███████╗██╗ ██╗██████╗ ██╗ ██╗██╗███████╗ ██╔════╝██║ ██║██╔══██╗ ██║ ██║██║╚══███╔╝ ███████╗██║ ██║██████╔╝ ██║ █╗ ██║██║ ███╔╝ ╚════██║██║ ██║██╔══██╗ ██║███╗██║██║ ███╔╝ ███████║╚██████╔╝██████╔╝ ╚███╔███╔╝██║███████╗ ╚══════╝ ╚═════╝ ╚═════╝ ╚══╝╚══╝ ╚═╝╚══════╝
A lightweight GPT model, trained to discover subdomains.
pipx install subwiz
OR
pip install subwiz
Use subfinder ❤️ to find subdomains from passive sources:
subfinder -d example.com -o subdomains.txt
Seed subwiz with these subdomains:
subwiz -i subdomains.txt
usage: cli.py [-h] -i INPUT_FILE [-o OUTPUT_FILE] [-n NUM_PREDICTIONS] [--no-resolve]
[--force-download] [--max-recursion MAX_RECURSION] [-t TEMPERATURE]
[-d {auto,cpu,cuda,mps}] [-q MAX_NEW_TOKENS]
[--resolution-concurrency RESOLUTION_CONCURRENCY] [--multi-apex]
options:
-h, --help show this help message and exit
-i INPUT_FILE, --input-file INPUT_FILE
file containing new-line-separated subdomains. (default: None)

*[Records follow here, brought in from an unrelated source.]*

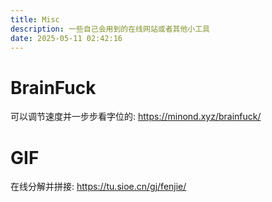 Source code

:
 ```yaml
---
title: Misc
description: 一些自己会用到的在线网站或者其他小工具
date: 2025-05-11 02:42:16
---
```


# BrainFuck 

可以调节速度并一步步看字位的: https://minond.xyz/brainfuck/

# GIF 

在线分解并拼接: https://tu.sioe.cn/gj/fenjie/ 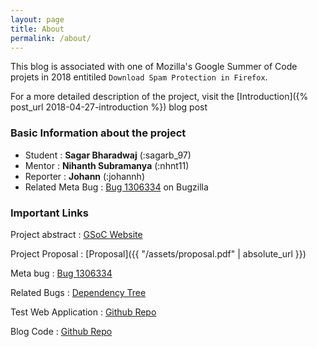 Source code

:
 ```yaml
---
layout: page
title: About
permalink: /about/
---
```


This blog is associated with one of Mozilla's Google Summer of Code projets in 2018 entitiled `Download Spam Protection in Firefox`.

For a more detailed description of the project, visit the [Introduction]({% post_url 2018-04-27-introduction %}) blog post

### Basic Information about the project

- Student : **Sagar Bharadwaj** (:sagarb_97)
- Mentor : **Nihanth Subramanya** (:nhnt11)
- Reporter : **Johann** (:johannh)
- Related Meta Bug : [Bug 1306334](https://bugzilla.mozilla.org/show_bug.cgi?id=1306334) on Bugzilla


### Important Links

Project abstract : [GSoC Website](https://summerofcode.withgoogle.com/projects/#4877582533656576)

Project Proposal : [Proposal]({{ "/assets/proposal.pdf" | absolute_url }})

Meta bug : [Bug 1306334](https://bugzilla.mozilla.org/show_bug.cgi?id=1306334)

Related Bugs : [Dependency Tree](https://bugzilla.mozilla.org/showdependencytree.cgi?id=1306334&hide_resolved=1)

Test Web Application : [Github Repo](https://github.com/SagarB-97/Download-Spam-Protection-in-Firefox)

Blog Code : [Github Repo](https://github.com/SagarB-97/Download-Spam-Protection-in-Firefox/tree/gh-pages) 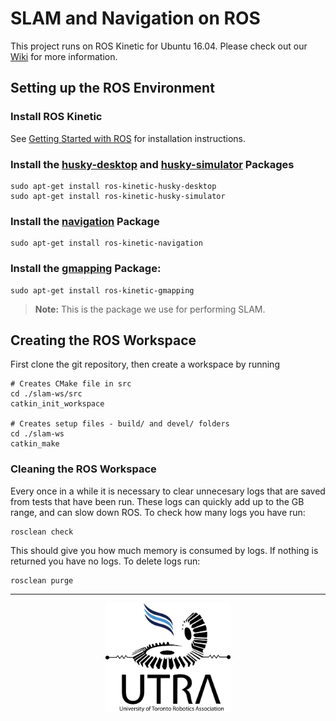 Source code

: # SLAM and Navigation on ROS #

This project runs on ROS Kinetic for Ubuntu 16.04. Please check out our [Wiki](https://github.com/UTRA-ART/SLAM/wiki#getting-started-with-ros) for more information.

## Setting up the ROS Environment ##

### Install ROS Kinetic
See [Getting Started with ROS](https://github.com/UTRA-ART/SLAM/wiki#getting-started-with-ros) for installation instructions.

### Install the [husky-desktop]() and [husky-simulator]() Packages
```sudo apt-get update
sudo apt-get install ros-kinetic-husky-desktop
sudo apt-get install ros-kinetic-husky-simulator
```

### Install the [navigation](http://wiki.ros.org/navigation) Package
```
sudo apt-get install ros-kinetic-navigation
```

### Install the [gmapping](http://wiki.ros.org/gmapping) Package:
```
sudo apt-get install ros-kinetic-gmapping
```
> **Note:** This is the package we use for performing SLAM.

## Creating the ROS Workspace
First clone the git repository, then create a workspace by running
```
# Creates CMake file in src
cd ./slam-ws/src
catkin_init_workspace

# Creates setup files - build/ and devel/ folders
cd ./slam-ws
catkin_make
```

### Cleaning the ROS Workspace 
Every once in a while it is necessary to clear unnecesary logs that are saved from tests that have been run. These logs can quickly add up to the GB range, and can slow down ROS. To check how many logs you have run:

```
rosclean check
```

This should give you how much memory is consumed by logs. If nothing is returned you have no logs. 
To delete logs run:

```
rosclean purge
``` 

---
<p align="center">
<img src="https://raw.githubusercontent.com/UTRA-ART/SLAM/dev/docs/res/utra-logo.png" alt="UTRA logo" width="200"/>
</p>
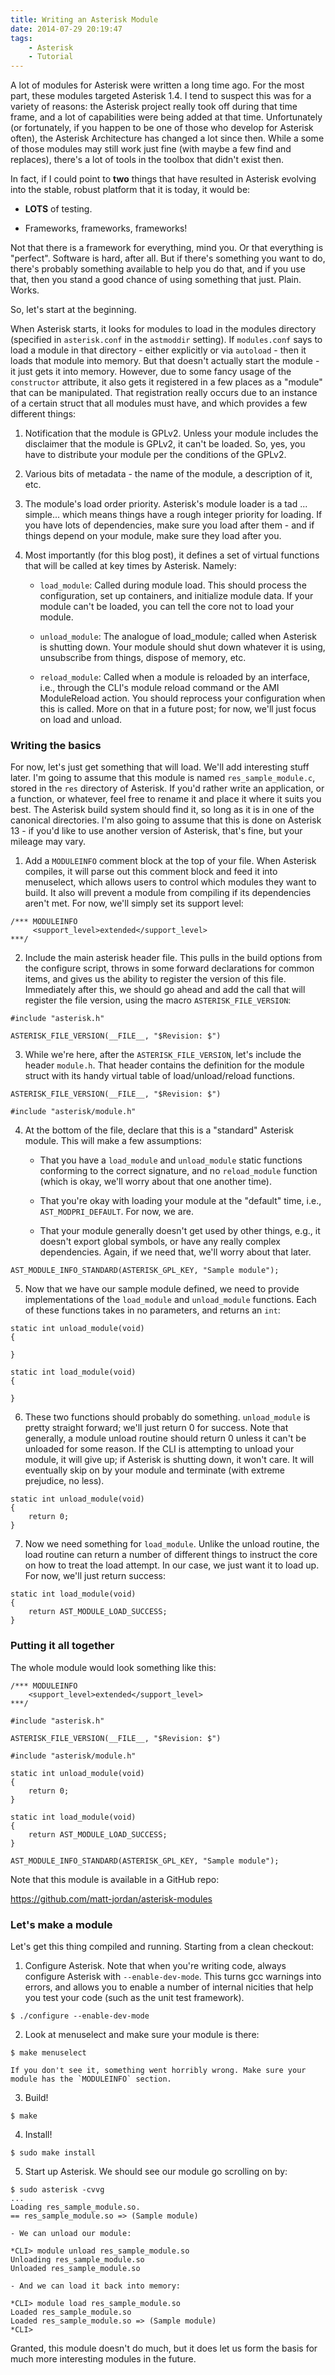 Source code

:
 ```yaml
---
title: Writing an Asterisk Module
date: 2014-07-29 20:19:47
tags:
    - Asterisk
    - Tutorial
---
```


A lot of modules for Asterisk were written a long time ago. For the most part, these modules targeted Asterisk 1.4. I tend to suspect this was for a variety of reasons: the Asterisk project really took off during that time frame, and a lot of capabilities were being added at that time. Unfortunately (or fortunately, if you happen to be one of those who develop for Asterisk often), the Asterisk Architecture has changed a lot since then. While a some of those modules may still work just fine (with maybe a few find and replaces), there's a lot of tools in the toolbox that didn't exist then.

In fact, if I could point to <strong>two</strong> things that have resulted in Asterisk evolving into the stable, robust platform that it is today, it would be:

* **LOTS** of testing.

* Frameworks, frameworks, frameworks!

Not that there is a framework for everything, mind you. Or that everything is "perfect". Software is hard, after all. But if there's something you want to do, there's probably something available to help you do that, and if you use that, then you stand a good chance of using something that just. Plain. Works.

So, let's start at the beginning.

When Asterisk starts, it looks for modules to load in the modules directory (specified in `asterisk.conf` in the `astmoddir` setting). If `modules.conf` says to load a module in that directory - either explicitly or via `autoload` - then it loads that module into memory. But that doesn't actually start the module - it just gets it into memory. However, due to some fancy usage of the `constructor` attribute, it also gets it registered in a few places as a "module" that can be manipulated. That registration really occurs due to an instance of a certain struct that all modules must have, and which provides a few different things:

1. Notification that the module is GPLv2. Unless your module includes the disclaimer that the module is GPLv2, it can't be loaded. So, yes, you have to distribute your module per the conditions of the GPLv2.

2. Various bits of metadata - the name of the module, a description of it, etc.

3. The module's load order priority. Asterisk's module loader is a tad ... simple... which means things have a rough integer priority for loading. If you have lots of dependencies, make sure you load after them - and if things depend on your module, make sure they load after you.

4. Most importantly (for this blog post), it defines a set of virtual functions that will be called at key times by Asterisk. Namely:

    - `load_module`: Called during module load. This should process the configuration, set up containers, and initialize module data. If your module can't be loaded, you can tell the core not to load your module.

    - `unload_module`: The analogue of load_module; called when Asterisk is shutting down. Your module should shut down whatever it is using, unsubscribe from things, dispose of memory, etc.

    - `reload_module`: Called when a module is reloaded by an interface, i.e., through the CLI's module reload command or the AMI ModuleReload action. You should reprocess your configuration when this is called. More on that in a future post; for now, we'll just focus on load and unload.

### Writing the basics

For now, let's just get something that will load. We'll add interesting stuff later. I'm going to assume that this module is named `res_sample_module.c`, stored in the `res` directory of Asterisk. If you'd rather write an application, or a function, or whatever, feel free to rename it and place it where it suits you best. The Asterisk build system should find it, so long as it is in one of the canonical directories. I'm also going to assume that this is done on Asterisk 13 - if you'd like to use another version of Asterisk, that's fine, but your mileage may vary.

1. Add a `MODULEINFO` comment block at the top of your file. When Asterisk compiles, it will parse out this comment block and feed it into menuselect, which allows users to control which modules they want to build. It also will prevent a module from compiling if its dependencies aren't met. For now, we'll simply set its support level:
```
/*** MODULEINFO
     <support_level>extended</support_level>
***/
```

2. Include the main asterisk header file. This pulls in the build options from the configure script, throws in some forward declarations for common items, and gives us the ability to register the version of this file. Immediately after this, we should go ahead and add the call that will register the file version, using the macro `ASTERISK_FILE_VERSION`:
```
#include "asterisk.h"
    
ASTERISK_FILE_VERSION(__FILE__, "$Revision: $")
```

3. While we're here, after the `ASTERISK_FILE_VERSION`, let's include the header `module.h`. That header contains the definition for the module struct with its handy virtual table of load/unload/reload functions.
```
ASTERISK_FILE_VERSION(__FILE__, "$Revision: $")
    
#include "asterisk/module.h"
```

4. At the bottom of the file, declare that this is a "standard" Asterisk module. This will make a few assumptions:

    - That you have a `load_module` and `unload_module` static functions conforming to the correct signature, and no `reload_module` function (which is okay, we'll worry about that one another time).

    - That you're okay with loading your module at the "default" time, i.e., `AST_MODPRI_DEFAULT`. For now, we are.

    - That your module generally doesn't get used by other things, e.g., it doesn't export global symbols, or have any really complex dependencies. Again, if we need that, we'll worry about that later.
```
AST_MODULE_INFO_STANDARD(ASTERISK_GPL_KEY, "Sample module");
```

5. Now that we have our sample module defined, we need to provide implementations of the `load_module` and `unload_module` functions. Each of these functions takes in no parameters, and returns an `int`:
```
static int unload_module(void)
{
    
}

static int load_module(void)
{
    
}
```

6. These two functions should probably do something. `unload_module` is pretty straight forward; we'll just return 0 for success. Note that generally, a module unload routine should return 0 unless it can't be unloaded for some reason. If the CLI is attempting to unload your module, it will give up; if Asterisk is shutting down, it won't care. It will eventually skip on by your module and terminate (with extreme prejudice, no less).
```
static int unload_module(void)
{
    return 0;
}
```

7. Now we need something for `load_module`. Unlike the unload routine, the load routine can return a number of different things to instruct the core on how to treat the load attempt. In our case, we just want it to load up. For now, we'll just return success:
```
static int load_module(void)
{
    return AST_MODULE_LOAD_SUCCESS;
}
```

### Putting it all together

The whole module would look something like this:

```
/*** MODULEINFO
    <support_level>extended</support_level>
***/
    
#include "asterisk.h"
    
ASTERISK_FILE_VERSION(__FILE__, "$Revision: $")
    
#include "asterisk/module.h"
     
static int unload_module(void)
{
    return 0;
}
    
static int load_module(void)
{
    return AST_MODULE_LOAD_SUCCESS;
}
    
AST_MODULE_INFO_STANDARD(ASTERISK_GPL_KEY, "Sample module");
```

Note that this module is available in a GitHub repo:

https://github.com/matt-jordan/asterisk-modules

### Let's make a module

Let's get this thing compiled and running. Starting from a clean checkout:

1. Configure Asterisk. Note that when you're writing code, always configure Asterisk with `--enable-dev-mode`. This turns gcc warnings into errors, and allows you to enable a number of internal nicities that help you test your code (such as the unit test framework).
```
$ ./configure --enable-dev-mode
```

2. Look at menuselect and make sure your module is there:
```
$ make menuselect
```

    If you don't see it, something went horribly wrong. Make sure your module has the `MODULEINFO` section.

3. Build!
```
$ make
```

4. Install!
```
$ sudo make install
```

5. Start up Asterisk. We should see our module go scrolling on by:
```
$ sudo asterisk -cvvg
...
Loading res_sample_module.so.
== res_sample_module.so => (Sample module)
```

    - We can unload our module:
```
*CLI> module unload res_sample_module.so 
Unloading res_sample_module.so
Unloaded res_sample_module.so
```

    - And we can load it back into memory:
```
*CLI> module load res_sample_module.so
Loaded res_sample_module.so
Loaded res_sample_module.so => (Sample module)
*CLI>
```

Granted, this module doesn't do much, but it does let us form the basis for much more interesting modules in the future.
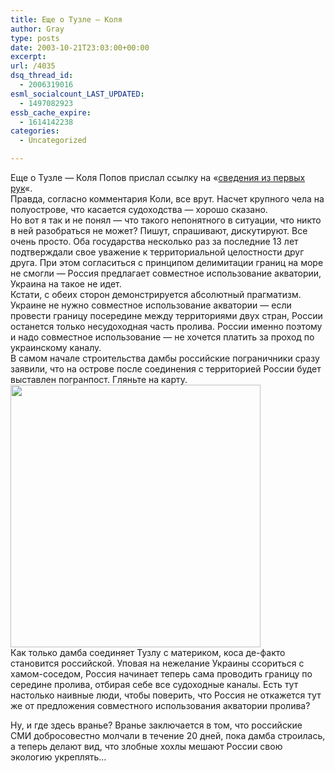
 ```yaml
---
title: Еще о Тузле — Коля
author: Gray
type: posts
date: 2003-10-21T23:03:00+00:00
excerpt:
url: /4035
dsq_thread_id:
  - 2006319016
esml_socialcount_LAST_UPDATED:
  - 1497082923
essb_cache_expire:
  - 1614142238
categories:
  - Uncategorized

---
```








Еще о Тузле &#8212; Коля Попов прислал ссылку на &#171;<a href="http://www.livejournal.com/users/bezukh/25690.html" target="_blank">сведения из первых рук</a>&#171;.  
Правда, согласно комментария Коли, все врут. Насчет крупного чела на полуострове, что касается судоходства &#8212; хорошо сказано.  
Но вот я так и не понял &#8212; что такого непонятного в ситуации, что никто в ней разобраться не может? Пишут, спрашивают, дискутируют. Все очень просто. Оба государства несколько раз за последние 13 лет подтверждали свое уважение к территориальной целостности друг друга. При этом согласиться с принципом делимитации границ на море не смогли &#8212; Россия предлагает совместное использование акватории, Украина на такое не идет.  
Кстати, с обеих сторон демонстрируется абсолютный прагматизм. Украине не нужно совместное использование акватории &#8212; если провести границу посередине между территориями двух стран, России останется только несудоходная часть пролива. России именно поэтому и надо совместное использование &#8212; не хочется платить за проход по украинскому каналу.  
В самом начале строительства дамбы российские пограничники сразу заявили, что на острове после соединения с территорией России будет выставлен погранпост. Гляньте на карту.  
<img src="https://i2.wp.com/www.searchengines.ru/blog/images/sporkarta1.gif?resize=400%2C420" width="400" height="420" alt="" border="0" data-recalc-dims="1" />  
Как только дамба соединяет Тузлу с материком, коса де-факто становится российской. Уповая на нежелание Украины ссориться с хамом-соседом, Россия начинает теперь сама проводить границу по середине пролива, отбирая себе все судоходные каналы. Есть тут настолько наивные люди, чтобы поверить, что Россия не откажется тут же от предложения совместного использования акватории пролива?

Ну, и где здесь вранье? Вранье заключается в том, что российские СМИ добросовестно молчали в течение 20 дней, пока дамба строилась, а теперь делают вид, что злобные хохлы мешают России свою экологию укреплять&#8230; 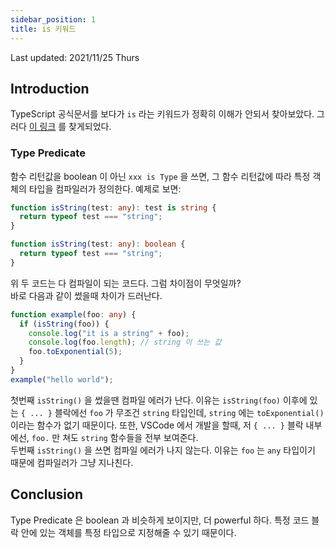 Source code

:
 ```yaml
---
sidebar_position: 1
title: is 키워드
---
```

Last updated: 2021/11/25 Thurs

## Introduction
TypeScript 공식문서를 보다가 `is` 라는 키워드가 정확히 이해가 안되서 찾아보았다. 그러다 [이 링크](https://stackoverflow.com/questions/40081332/what-does-the-is-keyword-do-in-typescript) 를 찾게되었다.

### Type Predicate
함수 리턴값을 boolean 이 아닌 `xxx is Type` 을 쓰면, 그 함수 리턴값에 따라 특정 객체의 타입을 컴파일러가 정의한다. 예제로 보면:
```ts
function isString(test: any): test is string {
  return typeof test === "string";
}

function isString(test: any): boolean {
  return typeof test === "string";
}
```

위 두 코드는 다 컴파일이 되는 코드다. 그럼 차이점이 무엇일까?  
바로 다음과 같이 썼을때 차이가 드러난다.

```ts
function example(foo: any) {
  if (isString(foo)) {
    console.log("it is a string" + foo);
    console.log(foo.length); // string 이 쓰는 값
    foo.toExponential(5);
  }
}
example("hello world");
```
첫번째 `isString()` 을 썼을땐 컴파일 에러가 난다. 이유는 `isString(foo)` 이후에 있는 `{ ... }` 블락에선 `foo` 가 무조건 `string` 타입인데, `string` 에는 `toExponential()` 이라는 함수가 없기 때문이다. 또한, VSCode 에서 개발을 할때, 저 `{ ... }` 블락 내부에선, `foo.` 만 쳐도 `string` 함수들을 전부 보여준다.  
두번째 `isString()` 을 쓰면 컴파일 에러가 나지 않는다. 이유는 `foo` 는 `any` 타입이기 때문에 컴파일러가 그냥 지나친다.  

## Conclusion
Type Predicate 은 boolean 과 비슷하게 보이지만, 더 powerful 하다. 특정 코드 블락 안에 있는 객체를 특정 타입으로 지정해줄 수 있기 때문이다.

-o OUTPUT_FILE, --output-file OUTPUT_FILE
output file to write new-line separated subdomains to. (default: None)
-n NUM_PREDICTIONS, --num-predictions NUM_PREDICTIONS
number of subdomains to predict. (default: 500)
--no-resolve do not resolve the output subdomains. (default: False)
--force-download download model and tokenizer files, even if cached. (default: False)
--max-recursion MAX_RECURSION
maximum number of times the inference process will recursively re-run
after finding new subdomains. (default: 5)
-t TEMPERATURE, --temperature TEMPERATURE
add randomness to the model (recommended ≤ 0.3). (default: 0.0)
-d {auto,cpu,cuda,mps}, --device {auto,cpu,cuda,mps}
hardware to run the transformer model on. (default: auto)
-q MAX_NEW_TOKENS, --max-new-tokens MAX_NEW_TOKENS
maximum length of predicted subdomains in tokens. (default: 10)
--resolution-concurrency RESOLUTION_CONCURRENCY
number of concurrent resolutions. (default: 128)
--multi-apex allow multiple apex domains in the input file. runs inference for each
apex separately. (default: False)
Use subwiz in Python, with the same parameters as the command line interface.
import subwiz
known_subdomains = ['test1.example.com', 'test2.example.com']
new_subdomains = subwiz.run(input_domains=known_subdomains)
Use the --no-resolve
flag to inspect model outputs without checking if they resolve.
Subwiz is a ultra-lightweight transformer model based on nanoGPT ❤️:
- 17.3M parameters.
- Trained on 26M tokens, lists of subdomains from passive sources.
- Tokenizer trained on same lists of subdomains (8192 tokens).
The model is saved in Hugging Face as HadrianSecurity/subwiz. It is downloaded when you first run subwiz.
Typically, generative transformer models (e.g. ChatGPT) predict a single output sequence. Subwiz predicts the N most likely sequences using a beam search algorithm.
Beam search algorithm to predict the N most likely sequences using a generative transformer model.